How Spending Time Alone Is Good For And Why Coffee Helps

Danielle Brooker drinking coffee

A friend of mine posted a photo of me drinking coffee on Facebook this week. She’s a beautiful photographer and creates images that help her clients tell a story about their business and themselves.

Her message on the post was all about how close you could feel to the image, like you’d be included in the coffee shop scene yourself.

I responded to the post without really thinking too much. I said how much I loved my coffee and how it’s an integrated part of my life and routine now.

And then, I got thinking about why that really is.

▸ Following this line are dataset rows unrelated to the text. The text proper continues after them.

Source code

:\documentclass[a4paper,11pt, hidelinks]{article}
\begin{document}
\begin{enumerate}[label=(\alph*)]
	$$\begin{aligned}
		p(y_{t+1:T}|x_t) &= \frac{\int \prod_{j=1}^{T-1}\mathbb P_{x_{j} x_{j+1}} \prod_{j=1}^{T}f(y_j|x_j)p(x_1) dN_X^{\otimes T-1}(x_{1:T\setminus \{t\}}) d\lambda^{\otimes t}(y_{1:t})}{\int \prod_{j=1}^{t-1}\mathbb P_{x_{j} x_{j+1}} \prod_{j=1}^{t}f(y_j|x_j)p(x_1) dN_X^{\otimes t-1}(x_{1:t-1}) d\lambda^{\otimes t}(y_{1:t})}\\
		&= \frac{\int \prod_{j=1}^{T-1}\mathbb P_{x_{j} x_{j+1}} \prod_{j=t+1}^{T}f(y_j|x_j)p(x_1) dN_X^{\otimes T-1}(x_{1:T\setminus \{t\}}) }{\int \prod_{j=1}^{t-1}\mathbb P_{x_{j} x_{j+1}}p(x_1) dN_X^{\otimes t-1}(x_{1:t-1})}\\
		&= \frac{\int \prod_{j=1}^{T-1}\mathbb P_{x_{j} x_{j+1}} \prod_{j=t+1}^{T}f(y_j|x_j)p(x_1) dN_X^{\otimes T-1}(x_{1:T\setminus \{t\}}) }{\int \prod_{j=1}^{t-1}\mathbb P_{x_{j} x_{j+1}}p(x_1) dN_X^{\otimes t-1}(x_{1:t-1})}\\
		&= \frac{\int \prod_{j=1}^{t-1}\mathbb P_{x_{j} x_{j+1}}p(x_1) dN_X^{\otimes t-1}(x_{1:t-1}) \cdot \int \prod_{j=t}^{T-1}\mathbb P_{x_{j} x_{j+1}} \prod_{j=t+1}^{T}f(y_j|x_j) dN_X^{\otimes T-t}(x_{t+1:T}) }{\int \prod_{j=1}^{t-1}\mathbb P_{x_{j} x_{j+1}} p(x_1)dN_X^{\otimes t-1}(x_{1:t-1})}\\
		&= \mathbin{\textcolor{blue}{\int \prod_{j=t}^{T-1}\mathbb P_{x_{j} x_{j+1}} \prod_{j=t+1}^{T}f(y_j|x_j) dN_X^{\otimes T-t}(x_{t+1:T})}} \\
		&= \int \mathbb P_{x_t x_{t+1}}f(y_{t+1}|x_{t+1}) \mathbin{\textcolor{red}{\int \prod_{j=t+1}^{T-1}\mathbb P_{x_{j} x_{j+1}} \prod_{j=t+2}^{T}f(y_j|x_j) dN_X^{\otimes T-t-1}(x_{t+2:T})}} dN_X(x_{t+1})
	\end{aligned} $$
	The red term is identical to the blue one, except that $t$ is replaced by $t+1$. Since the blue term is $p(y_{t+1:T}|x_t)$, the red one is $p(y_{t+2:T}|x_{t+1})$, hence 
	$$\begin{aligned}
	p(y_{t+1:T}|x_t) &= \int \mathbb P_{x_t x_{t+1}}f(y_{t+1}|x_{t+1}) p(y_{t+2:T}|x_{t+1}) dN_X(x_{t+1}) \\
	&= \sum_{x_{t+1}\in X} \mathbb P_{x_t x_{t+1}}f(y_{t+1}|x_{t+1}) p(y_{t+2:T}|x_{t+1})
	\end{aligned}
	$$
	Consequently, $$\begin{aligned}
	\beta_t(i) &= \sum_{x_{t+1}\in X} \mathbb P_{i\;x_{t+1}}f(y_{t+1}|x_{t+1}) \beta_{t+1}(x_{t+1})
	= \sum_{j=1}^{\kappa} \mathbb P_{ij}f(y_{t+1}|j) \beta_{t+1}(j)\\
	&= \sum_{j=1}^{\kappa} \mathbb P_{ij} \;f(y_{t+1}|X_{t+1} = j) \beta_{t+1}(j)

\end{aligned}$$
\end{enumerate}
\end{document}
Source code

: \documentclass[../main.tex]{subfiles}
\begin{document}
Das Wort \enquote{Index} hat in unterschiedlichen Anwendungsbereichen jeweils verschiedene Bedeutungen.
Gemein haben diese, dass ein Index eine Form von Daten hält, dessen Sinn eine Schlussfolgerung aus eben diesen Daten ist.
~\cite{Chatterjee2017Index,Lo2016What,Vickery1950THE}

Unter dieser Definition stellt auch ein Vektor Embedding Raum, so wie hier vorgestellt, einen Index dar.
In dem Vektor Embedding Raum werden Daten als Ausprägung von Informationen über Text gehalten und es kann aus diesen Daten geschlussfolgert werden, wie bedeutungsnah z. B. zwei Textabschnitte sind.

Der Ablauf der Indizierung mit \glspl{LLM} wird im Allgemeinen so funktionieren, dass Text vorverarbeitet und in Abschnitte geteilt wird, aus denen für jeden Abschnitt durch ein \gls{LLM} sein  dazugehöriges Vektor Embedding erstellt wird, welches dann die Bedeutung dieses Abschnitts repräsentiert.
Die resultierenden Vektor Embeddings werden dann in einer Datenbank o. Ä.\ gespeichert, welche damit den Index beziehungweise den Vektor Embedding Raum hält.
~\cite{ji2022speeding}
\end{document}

While I’ve enjoyed coffee as a social outing for years (starting with mello-mocha-cinos of course), it wasn’t until I’d reached a burn out point in my life that I really started enjoying coffee dates with myself.

I can’t quite recall whether it was my GP or the acupuncturist I was seeing at the time who first suggested the idea of spending more time alone. I couldn’t quite relate this to the digestive issues or migraines (reason I was in the room with them), but being the good student I was I set about taking their advice.

And, I’m not going to lie. It made me really anxious. I didn’t know what to do with myself. Should I take a book? Write in something? Read the paper? What if people ask me if I’m alone? I was so afraid of what it would look like.

I loved sitting at cafes watching the people walk by whilst on holidays, but that was different. I was in a foreign land. It somehow had a different criteria to it.

Here’s what I discovered over time though—that space to pause and just ‘be’ is so incredibly nourishing. No-one is actually worried about what you look like. And, the more I took myself for coffee the more I realised it was a way to put myself first and take care of my needs. Even if those needs were as simple as sit and be still.

And so that’s the real reason coffee is such an integrated part of my life today. It’s not really about the coffee (okay, so it’s kinda bit about the coffee), but it’s more so about the space to be. To create. To restore. Now I get anxious if I don’t spend time alone.

What’s the one thing you do to create space for you in your life? And, how does that help you?